We continued on the original Highway 1 where we rounded the headland called Cape Disappointment which is where the Columbia River finally enters the Pacific Ocean and was named by the explorer Captain John Meares who it is said in 1788 interpreted the sandbars and the landscape to mean that there was no major river here. How wrong could he have been!! Further north we skirted Willapa Bay which is one of the country’s oyster grounds as it is sheltered by the Long Beach peninsula and fed by three crystal clear rivers from the mountains. There are two towns here, South Bend and Raymond which, according to the guide books, compete for fame. The former as the oyster capital, the latter as the lumber capital of the Pacific Northwest.

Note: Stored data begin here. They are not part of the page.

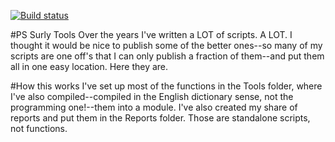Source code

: [![Build status](https://ci.appveyor.com/api/projects/status/ct5lobsct2dvm8px?svg=true)](https://ci.appveyor.com/project/MartinPugh/ps-surly-tools)

#PS Surly Tools
Over the years I've written a LOT of scripts.  A LOT.  I thought it would be nice to publish some of the better ones--so many of my scripts are one off's that I can only publish a fraction of them--and put them all in one easy location.  Here they are.

#How this works
I've set up most of the functions in the Tools folder, where I've also compiled--compiled in the English dictionary sense, not the programming one!--them into a module.  I've also created my share of reports and put them in the Reports folder.  Those are standalone scripts, not functions.

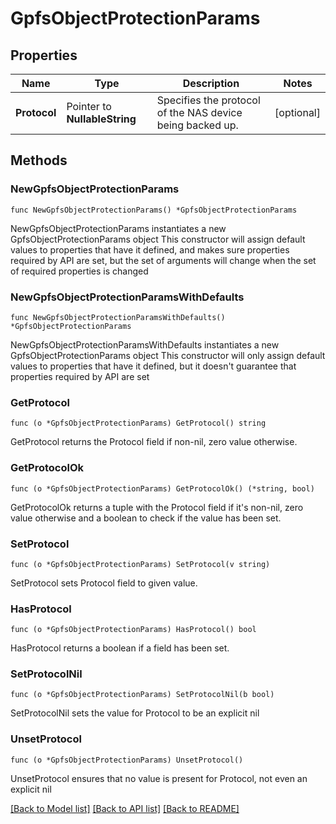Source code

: # GpfsObjectProtectionParams

## Properties

Name | Type | Description | Notes
------------ | ------------- | ------------- | -------------
**Protocol** | Pointer to **NullableString** | Specifies the protocol of the NAS device being backed up. | [optional] 

## Methods

### NewGpfsObjectProtectionParams

`func NewGpfsObjectProtectionParams() *GpfsObjectProtectionParams`

NewGpfsObjectProtectionParams instantiates a new GpfsObjectProtectionParams object
This constructor will assign default values to properties that have it defined,
and makes sure properties required by API are set, but the set of arguments
will change when the set of required properties is changed

### NewGpfsObjectProtectionParamsWithDefaults

`func NewGpfsObjectProtectionParamsWithDefaults() *GpfsObjectProtectionParams`

NewGpfsObjectProtectionParamsWithDefaults instantiates a new GpfsObjectProtectionParams object
This constructor will only assign default values to properties that have it defined,
but it doesn't guarantee that properties required by API are set

### GetProtocol

`func (o *GpfsObjectProtectionParams) GetProtocol() string`

GetProtocol returns the Protocol field if non-nil, zero value otherwise.

### GetProtocolOk

`func (o *GpfsObjectProtectionParams) GetProtocolOk() (*string, bool)`

GetProtocolOk returns a tuple with the Protocol field if it's non-nil, zero value otherwise
and a boolean to check if the value has been set.

### SetProtocol

`func (o *GpfsObjectProtectionParams) SetProtocol(v string)`

SetProtocol sets Protocol field to given value.

### HasProtocol

`func (o *GpfsObjectProtectionParams) HasProtocol() bool`

HasProtocol returns a boolean if a field has been set.

### SetProtocolNil

`func (o *GpfsObjectProtectionParams) SetProtocolNil(b bool)`

 SetProtocolNil sets the value for Protocol to be an explicit nil

### UnsetProtocol
`func (o *GpfsObjectProtectionParams) UnsetProtocol()`

UnsetProtocol ensures that no value is present for Protocol, not even an explicit nil

[[Back to Model list]](../README.md#documentation-for-models) [[Back to API list]](../README.md#documentation-for-api-endpoints) [[Back to README]](../README.md)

To complete the whole of Highway 1 would involve at least one more day, but we have a train to catch and some aeroplanes to see being built, so we diverted to Olympia and Seattle. Before checking in we crossed the Tacoma Narrows travelling west bound over the replacement Narrows bridge for the one which in the early 1930s collapsed in strong winds. It had already gained the name ‘Galloping Gertie’ as the cables connecting the roadway to the man suspension cables had not been designed to work with and against any winds, so the road deck rippled and rippled even more which finally led to the steel being torn apart. The replacement bridge was designed to replicate the original and the newest bridge, to carry eastbound traffic, uses more concrete but still replicates the design of the originals. The unfortunate thing is that the small information lay-by that the Lisle family discovered in the 1980s no longer exists.
After a thrilling drive on the I-5 (motorway) we checked in to our hotel and are currently waiting for the restaurant to open!!